*** Opening of Extracted records ***

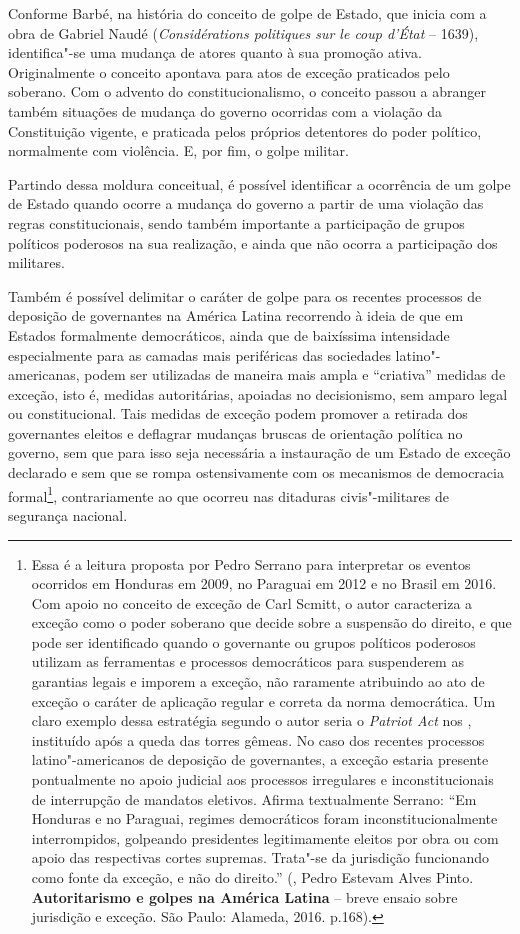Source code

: Conforme Barbé, na história do conceito de golpe de Estado, que inicia
com a obra de Gabriel Naudé (\emph{Considérations politiques sur le coup
d'État} -- 1639), identifica"-se uma mudança de atores quanto à sua
promoção ativa. Originalmente o conceito apontava para atos de exceção
praticados pelo soberano. Com o advento do constitucionalismo, o
conceito passou a abranger também situações de mudança do governo
ocorridas com a violação da Constituição vigente, e praticada pelos
próprios detentores do poder político, normalmente com violência. E, por
fim, o golpe militar.

Partindo dessa moldura conceitual, é possível identificar a ocorrência
de um golpe de Estado quando ocorre a mudança do governo a partir de uma
violação das regras constitucionais, sendo também importante a
participação de grupos políticos poderosos na sua realização, e ainda
que não ocorra a participação dos militares.

Também é possível delimitar o caráter de golpe para os recentes
processos de deposição de governantes na América Latina recorrendo à
ideia de que em Estados formalmente democráticos, ainda que de
baixíssima intensidade especialmente para as camadas mais periféricas
das sociedades latino"-americanas, podem ser utilizadas de maneira mais
ampla e ``criativa'' medidas de exceção, isto é, medidas autoritárias,
apoiadas no decisionismo, sem amparo legal ou constitucional. Tais
medidas de exceção podem promover a retirada dos governantes eleitos e
deflagrar mudanças bruscas de orientação política no governo, sem que
para isso seja necessária a instauração de um Estado de exceção
declarado e sem que se rompa ostensivamente com os mecanismos de
democracia formal\footnote{Essa é a leitura proposta por Pedro Serrano
  para interpretar os eventos ocorridos em Honduras em 2009, no Paraguai
  em 2012 e no Brasil em 2016. Com apoio no conceito de exceção de Carl
  Scmitt, o autor caracteriza a exceção como o poder soberano que decide
  sobre a suspensão do direito, e que pode ser identificado quando o
  governante ou grupos políticos poderosos utilizam as ferramentas e
  processos democráticos para suspenderem as garantias legais e imporem
  a exceção, não raramente atribuindo ao ato de exceção o caráter de
  aplicação regular e correta da norma democrática. Um claro exemplo
  dessa estratégia segundo o autor seria o \emph{Patriot Act} nos ,
  instituído após a queda das torres gêmeas. No caso dos recentes
  processos latino"-americanos de deposição de governantes, a exceção
  estaria presente pontualmente no apoio judicial aos processos
  irregulares e inconstitucionais de interrupção de mandatos eletivos.
  Afirma textualmente Serrano: ``Em Honduras e no Paraguai, regimes
      democráticos foram inconstitucionalmente interrompidos, golpeando
      presidentes legitimamente eleitos por obra ou com apoio das
      respectivas cortes supremas. Trata"-se da jurisdição funcionando como
      fonte da exceção, e não do direito.'' (, Pedro Estevam Alves
  Pinto. \textbf{Autoritarismo e golpes na América Latina} -- breve
  ensaio sobre jurisdição e exceção. São Paulo: Alameda, 2016. p.168).},
contrariamente ao que ocorreu nas ditaduras civis"-militares de segurança
nacional.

*** Close of Extracted records ***

■ **Requirement**: The expected answer is an exact copy of the lines above, beginning at the line with "para isso seja" and ending at the line with "governante ou grupos", with both ends in.

■ **Answer section**:
para isso seja necessária a instauração de um Estado de exceção
declarado e sem que se rompa ostensivamente com os mecanismos de
democracia formal\footnote{Essa é a leitura proposta por Pedro Serrano
  para interpretar os eventos ocorridos em Honduras em 2009, no Paraguai
  em 2012 e no Brasil em 2016. Com apoio no conceito de exceção de Carl
  Scmitt, o autor caracteriza a exceção como o poder soberano que decide
  sobre a suspensão do direito, e que pode ser identificado quando o
  governante ou grupos políticos poderosos utilizam as ferramentas e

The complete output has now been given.